## Required action
All of the data below should be printed again word for word, pictures excluded.

## Extracted records
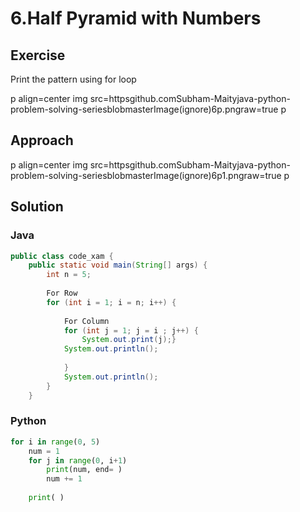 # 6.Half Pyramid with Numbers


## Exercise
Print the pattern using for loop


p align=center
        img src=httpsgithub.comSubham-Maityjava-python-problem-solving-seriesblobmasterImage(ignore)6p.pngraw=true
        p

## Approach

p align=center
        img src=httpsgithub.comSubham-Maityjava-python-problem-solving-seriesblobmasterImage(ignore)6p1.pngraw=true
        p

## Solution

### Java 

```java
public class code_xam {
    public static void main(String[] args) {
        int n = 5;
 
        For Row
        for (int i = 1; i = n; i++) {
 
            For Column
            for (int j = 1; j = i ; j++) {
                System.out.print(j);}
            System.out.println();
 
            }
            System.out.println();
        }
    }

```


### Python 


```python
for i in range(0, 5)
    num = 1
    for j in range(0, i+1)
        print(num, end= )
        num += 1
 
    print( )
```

## Result
 # 6.Half Pyramid with Numbers


## Exercise
Print the pattern using for loop


p align=center
        img src=httpsgithub.comSubham-Maityjava-python-problem-solving-seriesblobmasterImage(ignore)6p.pngraw=true
        p

## Approach

p align=center
        img src=httpsgithub.comSubham-Maityjava-python-problem-solving-seriesblobmasterImage(ignore)6p1.pngraw=true
        p

## Solution

### Java 

```java
public class code_xam {
    public static void main(String[] args) {
        int n = 5;
 
        For Row
        for (int i = 1; i = n; i++) {
 
            For Column
            for (int j = 1; j = i ; j++) {
                System.out.print(j);}
            System.out.println();
 
            }
            System.out.println();
        }
    }

```


### Python 


```python
for i in range(0, 5)
    num = 1
    for j in range(0, i+1)
        print(num, end= )
        num += 1
 
    print( )
```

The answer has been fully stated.